++++ MATERIAL FOR THE TASK ++++

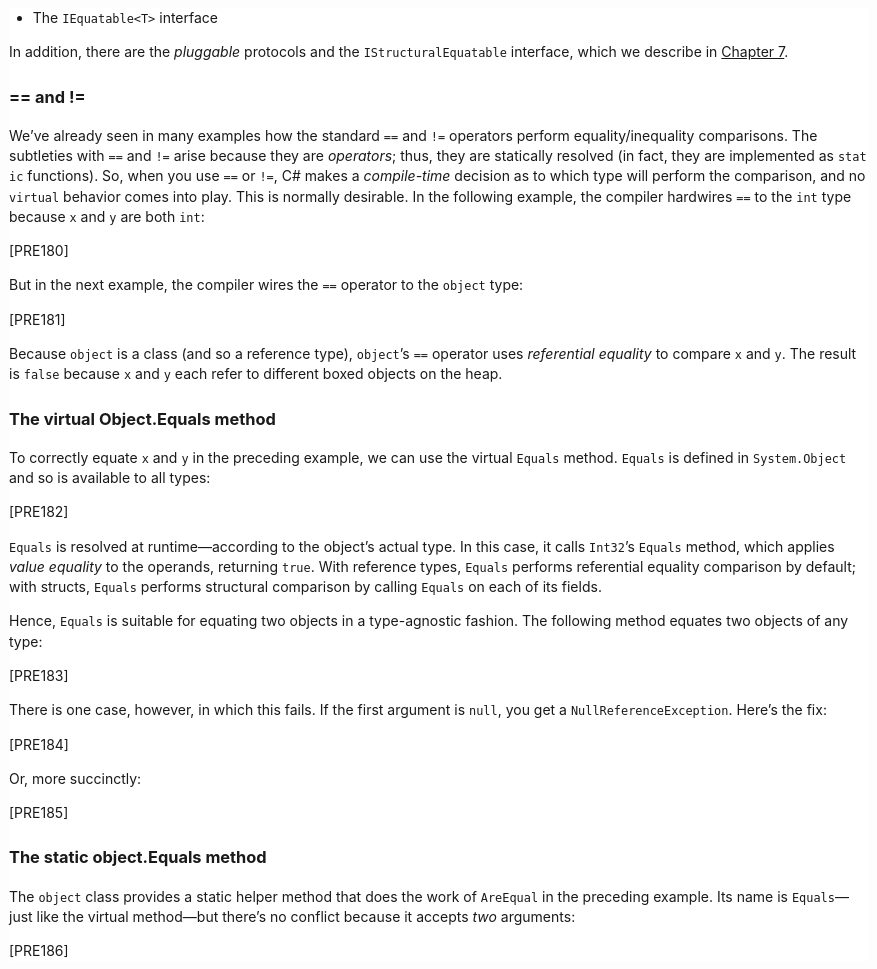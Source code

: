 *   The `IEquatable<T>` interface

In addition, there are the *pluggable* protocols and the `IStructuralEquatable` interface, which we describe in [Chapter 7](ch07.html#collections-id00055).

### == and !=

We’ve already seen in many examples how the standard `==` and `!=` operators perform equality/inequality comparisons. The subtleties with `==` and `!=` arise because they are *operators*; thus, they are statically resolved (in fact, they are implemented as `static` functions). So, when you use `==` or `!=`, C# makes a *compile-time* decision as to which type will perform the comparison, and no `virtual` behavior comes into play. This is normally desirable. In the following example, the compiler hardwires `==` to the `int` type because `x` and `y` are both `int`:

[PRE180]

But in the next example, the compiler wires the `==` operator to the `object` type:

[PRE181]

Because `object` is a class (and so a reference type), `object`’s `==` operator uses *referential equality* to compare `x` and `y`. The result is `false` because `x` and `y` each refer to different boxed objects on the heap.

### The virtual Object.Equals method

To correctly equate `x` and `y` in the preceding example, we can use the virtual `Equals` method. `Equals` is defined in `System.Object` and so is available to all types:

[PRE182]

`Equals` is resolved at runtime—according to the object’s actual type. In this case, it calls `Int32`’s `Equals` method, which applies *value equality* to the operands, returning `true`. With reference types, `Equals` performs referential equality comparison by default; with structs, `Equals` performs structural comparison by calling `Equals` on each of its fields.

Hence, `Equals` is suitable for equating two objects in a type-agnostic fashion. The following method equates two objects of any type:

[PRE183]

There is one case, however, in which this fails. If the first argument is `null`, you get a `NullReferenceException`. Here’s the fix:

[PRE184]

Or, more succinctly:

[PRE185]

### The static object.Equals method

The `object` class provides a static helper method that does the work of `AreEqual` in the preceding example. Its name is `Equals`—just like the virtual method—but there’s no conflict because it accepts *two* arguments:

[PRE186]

++++

With the line that contains "But in the next" as your start, reproduce the data above exactly through its last line, and nothing before that start.

But in the next example, the compiler wires the `==` operator to the `object` type:

[PRE181]

Because `object` is a class (and so a reference type), `object`’s `==` operator uses *referential equality* to compare `x` and `y`. The result is `false` because `x` and `y` each refer to different boxed objects on the heap.

### The virtual Object.Equals method

To correctly equate `x` and `y` in the preceding example, we can use the virtual `Equals` method. `Equals` is defined in `System.Object` and so is available to all types:

[PRE182]

`Equals` is resolved at runtime—according to the object’s actual type. In this case, it calls `Int32`’s `Equals` method, which applies *value equality* to the operands, returning `true`. With reference types, `Equals` performs referential equality comparison by default; with structs, `Equals` performs structural comparison by calling `Equals` on each of its fields.

Hence, `Equals` is suitable for equating two objects in a type-agnostic fashion. The following method equates two objects of any type:

[PRE183]

There is one case, however, in which this fails. If the first argument is `null`, you get a `NullReferenceException`. Here’s the fix:

[PRE184]

Or, more succinctly:

[PRE185]

### The static object.Equals method

The `object` class provides a static helper method that does the work of `AreEqual` in the preceding example. Its name is `Equals`—just like the virtual method—but there’s no conflict because it accepts *two* arguments:

[PRE186]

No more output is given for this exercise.